- [Stored data entries]:
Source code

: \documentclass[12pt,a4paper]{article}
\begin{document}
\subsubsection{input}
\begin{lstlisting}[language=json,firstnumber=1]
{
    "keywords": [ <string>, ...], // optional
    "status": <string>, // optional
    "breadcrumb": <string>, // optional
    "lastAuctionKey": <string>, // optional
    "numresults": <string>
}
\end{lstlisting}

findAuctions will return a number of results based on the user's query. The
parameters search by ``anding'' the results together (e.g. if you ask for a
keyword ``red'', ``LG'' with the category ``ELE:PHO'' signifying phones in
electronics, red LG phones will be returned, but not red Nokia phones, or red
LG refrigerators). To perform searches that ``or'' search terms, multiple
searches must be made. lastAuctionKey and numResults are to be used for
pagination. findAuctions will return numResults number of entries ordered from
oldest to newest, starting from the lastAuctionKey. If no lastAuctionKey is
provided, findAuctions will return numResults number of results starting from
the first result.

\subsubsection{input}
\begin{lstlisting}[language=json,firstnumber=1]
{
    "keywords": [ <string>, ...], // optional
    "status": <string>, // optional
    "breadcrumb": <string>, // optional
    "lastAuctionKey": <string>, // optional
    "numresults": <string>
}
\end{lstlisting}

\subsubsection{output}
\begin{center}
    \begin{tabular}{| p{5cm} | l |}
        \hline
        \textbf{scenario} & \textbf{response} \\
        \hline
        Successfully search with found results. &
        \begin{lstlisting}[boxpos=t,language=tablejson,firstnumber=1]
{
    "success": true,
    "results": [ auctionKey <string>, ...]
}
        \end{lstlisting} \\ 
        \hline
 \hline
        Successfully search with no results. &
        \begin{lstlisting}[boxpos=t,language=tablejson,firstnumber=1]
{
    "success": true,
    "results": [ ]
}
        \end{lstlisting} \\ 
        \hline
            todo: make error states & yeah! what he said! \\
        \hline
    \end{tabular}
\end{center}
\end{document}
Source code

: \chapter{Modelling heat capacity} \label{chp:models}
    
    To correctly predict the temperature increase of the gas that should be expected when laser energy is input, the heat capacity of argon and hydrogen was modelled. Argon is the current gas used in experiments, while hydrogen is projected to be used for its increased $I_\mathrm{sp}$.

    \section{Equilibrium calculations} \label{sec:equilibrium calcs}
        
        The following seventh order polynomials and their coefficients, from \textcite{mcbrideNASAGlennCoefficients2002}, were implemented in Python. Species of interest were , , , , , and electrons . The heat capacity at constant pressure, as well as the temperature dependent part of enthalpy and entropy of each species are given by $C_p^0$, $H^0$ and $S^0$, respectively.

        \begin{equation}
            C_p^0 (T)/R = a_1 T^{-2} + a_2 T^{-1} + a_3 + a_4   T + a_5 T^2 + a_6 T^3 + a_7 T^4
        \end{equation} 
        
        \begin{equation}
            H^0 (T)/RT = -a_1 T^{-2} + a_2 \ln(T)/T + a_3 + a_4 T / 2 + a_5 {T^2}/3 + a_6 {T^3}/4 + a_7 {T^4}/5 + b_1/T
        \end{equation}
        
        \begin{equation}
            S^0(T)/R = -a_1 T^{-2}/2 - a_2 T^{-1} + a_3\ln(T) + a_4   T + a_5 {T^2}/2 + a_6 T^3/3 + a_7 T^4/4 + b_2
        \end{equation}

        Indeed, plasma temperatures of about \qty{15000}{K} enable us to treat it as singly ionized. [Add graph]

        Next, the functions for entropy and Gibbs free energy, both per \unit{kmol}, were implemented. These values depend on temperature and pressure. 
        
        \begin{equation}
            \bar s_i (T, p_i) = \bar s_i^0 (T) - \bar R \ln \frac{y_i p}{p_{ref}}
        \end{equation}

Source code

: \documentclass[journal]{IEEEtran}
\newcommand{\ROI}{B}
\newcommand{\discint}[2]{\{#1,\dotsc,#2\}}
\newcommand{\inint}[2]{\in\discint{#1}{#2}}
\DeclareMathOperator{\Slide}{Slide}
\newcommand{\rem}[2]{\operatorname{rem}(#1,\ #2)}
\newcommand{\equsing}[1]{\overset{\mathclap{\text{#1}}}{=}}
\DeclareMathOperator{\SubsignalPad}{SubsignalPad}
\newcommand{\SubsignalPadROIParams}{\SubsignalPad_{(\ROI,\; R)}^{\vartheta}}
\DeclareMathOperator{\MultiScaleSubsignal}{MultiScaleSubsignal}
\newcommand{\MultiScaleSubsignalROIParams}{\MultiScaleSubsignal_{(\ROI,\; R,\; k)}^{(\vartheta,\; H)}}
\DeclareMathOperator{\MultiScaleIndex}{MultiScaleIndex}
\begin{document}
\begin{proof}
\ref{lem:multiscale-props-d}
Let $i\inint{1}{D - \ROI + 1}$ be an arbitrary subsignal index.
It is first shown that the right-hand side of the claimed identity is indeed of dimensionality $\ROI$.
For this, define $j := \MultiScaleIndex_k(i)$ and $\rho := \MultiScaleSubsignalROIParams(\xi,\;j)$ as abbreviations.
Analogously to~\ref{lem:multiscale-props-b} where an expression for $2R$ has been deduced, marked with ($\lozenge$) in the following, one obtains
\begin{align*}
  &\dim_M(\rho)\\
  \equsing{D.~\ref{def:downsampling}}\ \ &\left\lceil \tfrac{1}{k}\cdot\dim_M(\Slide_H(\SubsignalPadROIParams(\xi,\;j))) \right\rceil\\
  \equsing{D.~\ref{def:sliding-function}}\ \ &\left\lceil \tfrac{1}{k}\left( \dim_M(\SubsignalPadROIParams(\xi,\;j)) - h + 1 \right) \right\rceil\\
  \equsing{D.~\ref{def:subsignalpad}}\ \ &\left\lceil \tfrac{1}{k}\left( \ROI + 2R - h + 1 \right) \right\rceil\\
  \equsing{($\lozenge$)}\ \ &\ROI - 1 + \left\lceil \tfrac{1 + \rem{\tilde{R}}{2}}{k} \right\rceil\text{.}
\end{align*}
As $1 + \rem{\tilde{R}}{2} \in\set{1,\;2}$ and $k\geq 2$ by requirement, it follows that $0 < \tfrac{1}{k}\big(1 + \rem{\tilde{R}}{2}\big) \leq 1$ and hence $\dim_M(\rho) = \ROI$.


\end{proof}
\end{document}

- [WORK TO BE COMPLETED]:
Report each line of the data that includes the string "lozenge".

- [RESULT FOR THIS EXERCISE]:
Analogously to~\ref{lem:multiscale-props-b} where an expression for $2R$ has been deduced, marked with ($\lozenge$) in the following, one obtains
  \equsing{($\lozenge$)}\ \ &\ROI - 1 + \left\lceil \tfrac{1 + \rem{\tilde{R}}{2}}{k} \right\rceil\text{.}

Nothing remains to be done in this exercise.